The end result of the QBR process is the creation of team Objectives and Key Results (OKRs) to be delivered by the end of the quarter. Broadly speaking, the QBR process is composed of four stages and is executed as illustrated in the below picture:

QBRs can be an incredibly effective tool to ensure organisations (large or small) have well defined strategic objectives which translate into relevant workstreams delivering high-value and that are aligned to the organization’s goals.

However, while QBRs takes place once every quarter, they can quickly become cumbersome if, like SCRUM, they are applied rigidly. Some large businesses organise “QBR weeks” bringing together different departments to brainstorm and develop OKRs. While the process can be an excellent opportunity to bring together different teams to collaborate with management on developing quarterly goals, it can rapidly turn into a time-sink for operational teams.

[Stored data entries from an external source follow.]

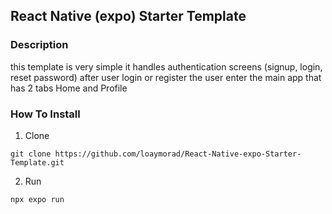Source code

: ## React Native (expo) Starter Template
### Description 
this template is very simple it handles authentication screens (signup, login, reset password)
after user login or register the user enter the main app that has 2 tabs Home and Profile

### How To Install
1. Clone
```
git clone https://github.com/loaymorad/React-Native-expo-Starter-Template.git
```

2. Run
```
npx expo run
```
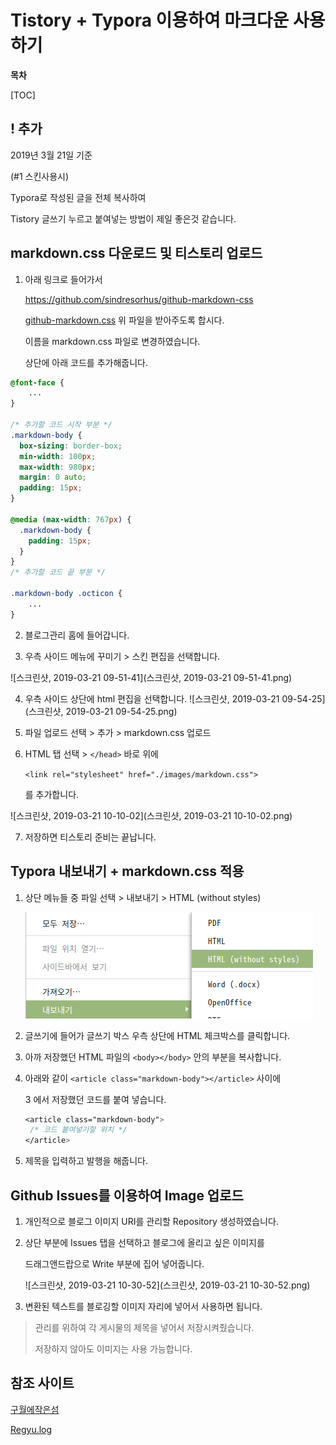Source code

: # Tistory + Typora 이용하여 마크다운 사용하기



**목차**

[TOC]



## ! 추가

2019년 3월 21일 기준

(#1 스킨사용시)

Typora로 작성된 글을 전체 복사하여

Tistory 글쓰기 누르고 붙여넣는 방법이 제일 좋은것 같습니다.





## markdown.css 다운로드 및 티스토리 업로드



1. 아래 링크로 들어가서 

   https://github.com/sindresorhus/github-markdown-css

   [github-markdown.css](https://github.com/sindresorhus/github-markdown-css/blob/gh-pages/github-markdown.css) 위 파일을 받아주도록 합시다.

   

   이름을 markdown.css 파일로 변경하였습니다.

   상단에 아래 코드를 추가해줍니다.

```css
@font-face {
    ...
}

/* 추가할 코드 시작 부분 */
.markdown-body {
  box-sizing: border-box;
  min-width: 100px;
  max-width: 980px;
  margin: 0 auto;
  padding: 15px;
}

@media (max-width: 767px) {
  .markdown-body {
    padding: 15px;
  }
}
/* 추가할 코드 끝 부분 */

.markdown-body .octicon {
	...
}
```

2. 블로그관리 홈에 들어갑니다.

3. 우측 사이드 메뉴에 꾸미기 > 스킨 편집을 선택합니다.



![스크린샷, 2019-03-21 09-51-41](스크린샷, 2019-03-21 09-51-41.png)

4. 우측 사이드 상단에 html 편집을 선택합니다.  ![스크린샷, 2019-03-21 09-54-25](스크린샷, 2019-03-21 09-54-25.png)

5. 파일 업로드 선택 > 추가 > markdown.css 업로드

6. HTML 탭 선택 > `</head>` 바로 위에

    `<link rel="stylesheet" href="./images/markdown.css">`

   를 추가합니다.

![스크린샷, 2019-03-21 10-10-02](스크린샷, 2019-03-21 10-10-02.png)

7. 저장하면 티스토리 준비는 끝납니다.



## Typora 내보내기 + markdown.css 적용



1. 상단 메뉴들 중 파일 선택 > 내보내기 > HTML (without styles)

   ![2](2.png)

2. 글쓰기에 들어가 글쓰기 박스 우측 상단에 HTML 체크박스를 클릭합니다.

3. 아까 저장했던 HTML 파일의 `<body></body>`  안의 부분을 복사합니다.

4. 아래와 같이 `<article class="markdown-body"></article>` 사이에

   3 에서 저장했던 코드를 붙여 넣습니다.

   ```css
   <article class="markdown-body">
   	/* 코드 붙여넣기할 위치 */
   </article>
   ```

5. 제목을 입력하고 발행을 해줍니다.

   

## Github Issues를 이용하여 Image 업로드



1. 개인적으로 블로그 이미지 URI를 관리할 Repository 생성하였습니다.

2. 상단 부분에 Issues 탭을 선택하고 블로그에 올리고 싶은 이미지를 

   드래그앤드랍으로 Write 부분에 집어 넣어줍니다.

   ![스크린샷, 2019-03-21 10-30-52](스크린샷, 2019-03-21 10-30-52.png)

3. 변환된 텍스트를 블로깅할 이미지 자리에 넣어서 사용하면 됩니다.



> 관리를 위하여 각 게시물의 제목을 넣어서 저장시켜줬습니다.
>
> 저장하지 않아도 이미지는 사용 가능합니다.



## 참조 사이트

[구월에작은섬](https://marlinbar.tistory.com/69 "구월에작은섬")

[Regyu.log](https://regyu.tistory.com/2 "Regyu.log")

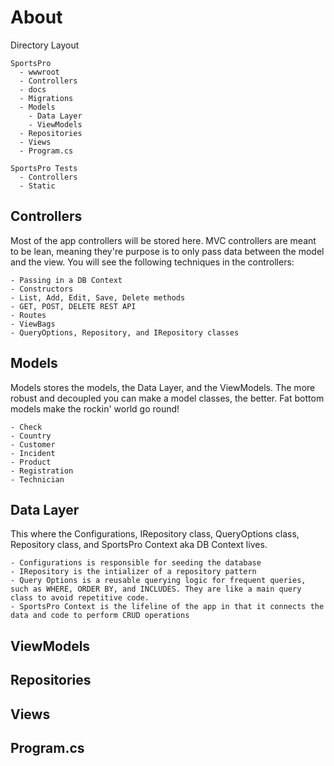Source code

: # About

Directory Layout
```
SportsPro
  - wwwroot
  - Controllers
  - docs
  - Migrations
  - Models
    - Data Layer
    - ViewModels
  - Repositories
  - Views
  - Program.cs

SportsPro Tests
  - Controllers
  - Static
```

## Controllers
Most of the app controllers will be stored here. MVC controllers are meant to be lean, meaning they're purpose is to only pass data between the model and the view. You will see the following techniques in the controllers:
```
- Passing in a DB Context
- Constructors
- List, Add, Edit, Save, Delete methods
- GET, POST, DELETE REST API
- Routes
- ViewBags
- QueryOptions, Repository, and IRepository classes
```
## Models
Models stores the models, the Data Layer, and the ViewModels. The more robust and decoupled you can make a model classes, the better. Fat bottom models make the rockin' world go round!
```
- Check
- Country
- Customer
- Incident
- Product
- Registration
- Technician
```
## Data Layer
This where the Configurations, IRepository class, QueryOptions class, Repository class, and SportsPro Context aka DB Context lives.
```
- Configurations is responsible for seeding the database
- IRepository is the intializer of a repository pattern
- Query Options is a reusable querying logic for frequent queries, such as WHERE, ORDER BY, and INCLUDES. They are like a main query class to avoid repetitive code.
- SportsPro Context is the lifeline of the app in that it connects the data and code to perform CRUD operations
```
## ViewModels
## Repositories
## Views
## Program.cs

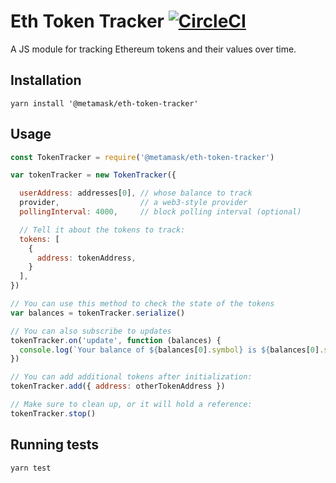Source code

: # Eth Token Tracker [![CircleCI](https://circleci.com/gh/MetaMask/eth-token-tracker/tree/master.svg?style=svg)](https://circleci.com/gh/MetaMask/eth-token-tracker/tree/master)

A JS module for tracking Ethereum tokens and their values over time.

## Installation

`yarn install '@metamask/eth-token-tracker'`

## Usage

```javascript
const TokenTracker = require('@metamask/eth-token-tracker')

var tokenTracker = new TokenTracker({

  userAddress: addresses[0], // whose balance to track
  provider,                  // a web3-style provider
  pollingInterval: 4000,     // block polling interval (optional)

  // Tell it about the tokens to track:
  tokens: [
    {
      address: tokenAddress,
    }
  ],
})

// You can use this method to check the state of the tokens
var balances = tokenTracker.serialize()

// You can also subscribe to updates
tokenTracker.on('update', function (balances) {
  console.log(`Your balance of ${balances[0].symbol} is ${balances[0].string}`)
})

// You can add additional tokens after initialization:
tokenTracker.add({ address: otherTokenAddress })

// Make sure to clean up, or it will hold a reference:
tokenTracker.stop()
```

## Running tests

```bash
yarn test
```
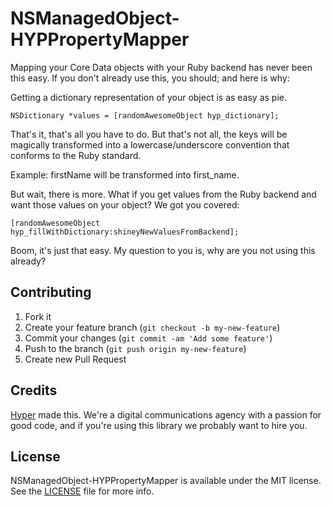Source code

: NSManagedObject-HYPPropertyMapper
===============

Mapping your Core Data objects with your Ruby backend has never been this easy. 
If you don't already use this, you should; and here is why:

Getting a dictionary representation of your object is as easy as pie.

``` objc
NSDictionary *values = [randomAwesomeObject hyp_dictionary];
```

That's it, that's all you have to do.
But that's not all, the keys will be magically transformed into a lowercase/underscore convention that conforms to the Ruby standard.

Example: firstName will be transformed into first_name.

But wait, there is more.
What if you get values from the Ruby backend and want those values on your object?
We got you covered:

``` objc
[randomAwesomeObject hyp_fillWithDictionary:shineyNewValuesFromBackend];
```

Boom, it's just that easy. My question to you is, why are you not using this already?

## Contributing

1. Fork it
2. Create your feature branch (`git checkout -b my-new-feature`)
3. Commit your changes (`git commit -am 'Add some feature'`)
4. Push to the branch (`git push origin my-new-feature`)
5. Create new Pull Request

## Credits

[Hyper](http://hyper.no) made this. We're a digital communications agency with a passion for good code,
and if you're using this library we probably want to hire you.

## License

NSManagedObject-HYPPropertyMapper is available under the MIT license. See the [LICENSE](https://raw.githubusercontent.com/hyperoslo/NSManagedObject-HYPPropertyMapper/develop/LICENSE.md) file for more info.
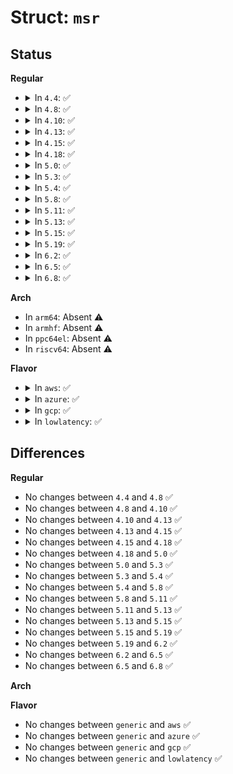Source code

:# Struct: <code>msr</code>

## Status
<b>Regular</b>
<ul>
<li>
<details>
<summary>In <code>4.4</code>: ✅</summary>

```c
struct msr {
    u32 l;
    u32 h;
    u64 q;
};
```
</details>
</li>
<li>
<details>
<summary>In <code>4.8</code>: ✅</summary>

```c
struct msr {
    u32 l;
    u32 h;
    u64 q;
};
```
</details>
</li>
<li>
<details>
<summary>In <code>4.10</code>: ✅</summary>

```c
struct msr {
    u32 l;
    u32 h;
    u64 q;
};
```
</details>
</li>
<li>
<details>
<summary>In <code>4.13</code>: ✅</summary>

```c
struct msr {
    u32 l;
    u32 h;
    u64 q;
};
```
</details>
</li>
<li>
<details>
<summary>In <code>4.15</code>: ✅</summary>

```c
struct msr {
    u32 l;
    u32 h;
    u64 q;
};
```
</details>
</li>
<li>
<details>
<summary>In <code>4.18</code>: ✅</summary>

```c
struct msr {
    u32 l;
    u32 h;
    u64 q;
};
```
</details>
</li>
<li>
<details>
<summary>In <code>5.0</code>: ✅</summary>

```c
struct msr {
    u32 l;
    u32 h;
    u64 q;
};
```
</details>
</li>
<li>
<details>
<summary>In <code>5.3</code>: ✅</summary>

```c
struct msr {
    u32 l;
    u32 h;
    u64 q;
};
```
</details>
</li>
<li>
<details>
<summary>In <code>5.4</code>: ✅</summary>

```c
struct msr {
    u32 l;
    u32 h;
    u64 q;
};
```
</details>
</li>
<li>
<details>
<summary>In <code>5.8</code>: ✅</summary>

```c
struct msr {
    u32 l;
    u32 h;
    u64 q;
};
```
</details>
</li>
<li>
<details>
<summary>In <code>5.11</code>: ✅</summary>

```c
struct msr {
    u32 l;
    u32 h;
    u64 q;
};
```
</details>
</li>
<li>
<details>
<summary>In <code>5.13</code>: ✅</summary>

```c
struct msr {
    u32 l;
    u32 h;
    u64 q;
};
```
</details>
</li>
<li>
<details>
<summary>In <code>5.15</code>: ✅</summary>

```c
struct msr {
    u32 l;
    u32 h;
    u64 q;
};
```
</details>
</li>
<li>
<details>
<summary>In <code>5.19</code>: ✅</summary>

```c
struct msr {
    u32 l;
    u32 h;
    u64 q;
};
```
</details>
</li>
<li>
<details>
<summary>In <code>6.2</code>: ✅</summary>

```c
struct msr {
    u32 l;
    u32 h;
    u64 q;
};
```
</details>
</li>
<li>
<details>
<summary>In <code>6.5</code>: ✅</summary>

```c
struct msr {
    u32 l;
    u32 h;
    u64 q;
};
```
</details>
</li>
<li>
<details>
<summary>In <code>6.8</code>: ✅</summary>

```c
struct msr {
    u32 l;
    u32 h;
    u64 q;
};
```
</details>
</li>
</ul>
<b>Arch</b>
<ul>
<li>
In <code>arm64</code>: Absent ⚠️
</li>
<li>
In <code>armhf</code>: Absent ⚠️
</li>
<li>
In <code>ppc64el</code>: Absent ⚠️
</li>
<li>
In <code>riscv64</code>: Absent ⚠️
</li>
</ul>
<b>Flavor</b>
<ul>
<li>
<details>
<summary>In <code>aws</code>: ✅</summary>

```c
struct msr {
    u32 l;
    u32 h;
    u64 q;
};
```
</details>
</li>
<li>
<details>
<summary>In <code>azure</code>: ✅</summary>

```c
struct msr {
    u32 l;
    u32 h;
    u64 q;
};
```
</details>
</li>
<li>
<details>
<summary>In <code>gcp</code>: ✅</summary>

```c
struct msr {
    u32 l;
    u32 h;
    u64 q;
};
```
</details>
</li>
<li>
<details>
<summary>In <code>lowlatency</code>: ✅</summary>

```c
struct msr {
    u32 l;
    u32 h;
    u64 q;
};
```
</details>
</li>
</ul>

## Differences
<b>Regular</b>
<ul>
<li>
No changes between <code>4.4</code> and <code>4.8</code> ✅
</li>
<li>
No changes between <code>4.8</code> and <code>4.10</code> ✅
</li>
<li>
No changes between <code>4.10</code> and <code>4.13</code> ✅
</li>
<li>
No changes between <code>4.13</code> and <code>4.15</code> ✅
</li>
<li>
No changes between <code>4.15</code> and <code>4.18</code> ✅
</li>
<li>
No changes between <code>4.18</code> and <code>5.0</code> ✅
</li>
<li>
No changes between <code>5.0</code> and <code>5.3</code> ✅
</li>
<li>
No changes between <code>5.3</code> and <code>5.4</code> ✅
</li>
<li>
No changes between <code>5.4</code> and <code>5.8</code> ✅
</li>
<li>
No changes between <code>5.8</code> and <code>5.11</code> ✅
</li>
<li>
No changes between <code>5.11</code> and <code>5.13</code> ✅
</li>
<li>
No changes between <code>5.13</code> and <code>5.15</code> ✅
</li>
<li>
No changes between <code>5.15</code> and <code>5.19</code> ✅
</li>
<li>
No changes between <code>5.19</code> and <code>6.2</code> ✅
</li>
<li>
No changes between <code>6.2</code> and <code>6.5</code> ✅
</li>
<li>
No changes between <code>6.5</code> and <code>6.8</code> ✅
</li>
</ul>
<b>Arch</b>
<ul>
</ul>
<b>Flavor</b>
<ul>
<li>
No changes between <code>generic</code> and <code>aws</code> ✅
</li>
<li>
No changes between <code>generic</code> and <code>azure</code> ✅
</li>
<li>
No changes between <code>generic</code> and <code>gcp</code> ✅
</li>
<li>
No changes between <code>generic</code> and <code>lowlatency</code> ✅
</li>
</ul>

To avoid creating QBRs that turn into bloated, time-consuming events for your security team, consider applying the below tweaks:

• Ask security leadership to co-develop the QBR process with analysts and responders, at least before the first iteration. Aim to understand where, in the process, do operational security teams see themselves being involved and where, instead, leadership can represent them instead.

• Allow analysts, responders, team leads and product managers the possibility to execute QBR kick-offs and definition rounds independently between themselves and their stakeholders. Ideally, allow these teams to carry out kick-offs and definitions within their own time. Put operational teams and their managers in the driving seat, so they can work on aligning with stakeholders and defining provisional OKRs well before the QBR market takes place, all while balancing day to day operations and security incidents.

• Give team leads time to prepare and submit high quality, albeit provisional, OKRs before the QBR market takes place. Ensure that senior leadership reviews all provisional OKRs before the QBR market. Use the time during the QBR market productively by having your senior leaders, managers and stakeholders solely discuss feedback and outstanding issues. Avoid using QBR markets as a “brainstorming” forum where OKR presentations are improvised and most feedback inevitably turns towards whether OKRs are properly defined according to the rulebook or, worse, whether they make sense or not. That wastes everyones time and generates undue stress on all participants involved. If your operational teams ask for it, avoid involving analysts and responders in the QBR market and allow them to focus on on-call or engineering activities.

• Avoid squeeinzg the QBR process into a single week and asking all security team members to participate. Eventually, you should get your leadership to a level where QBR market sessions are executed rapidly, meaningfully and efficiently. Finally, OKR sign-off sessions should become more an occasion to celebrate and socialise, rather than a formal ceremony to mark the close of a week long “Agile retreat”.

By following the above suggestions you can empower your security teams to produce great OKRs while keeping the focus squarely on security operations, hopefully creating an enjoyable process in the meantime. Keep your ears open for feedback and keep improving the process to enhance preparation and reduce time wasted. Respecting the needs of your operational teams will ultimately guarantee better engagement and higher quality OKRs.

Conclusion

Agile cybersecurity can become a powerful tool to accelerate the rate of innovation and adaptability of your security teams. However, like many project management frameworks before it, Agile is just a tool and is not a one-size-fits-all solution. As a CISO, yourself and senior leadership must work hard to tailor its implementation to the specific operational needs and context of your organizations.

Recognizing common pitfalls, including the ones outlined in this post, and proactively managing them can significantly increase the likelihood of a successful and powerful Agile transformation for your security team.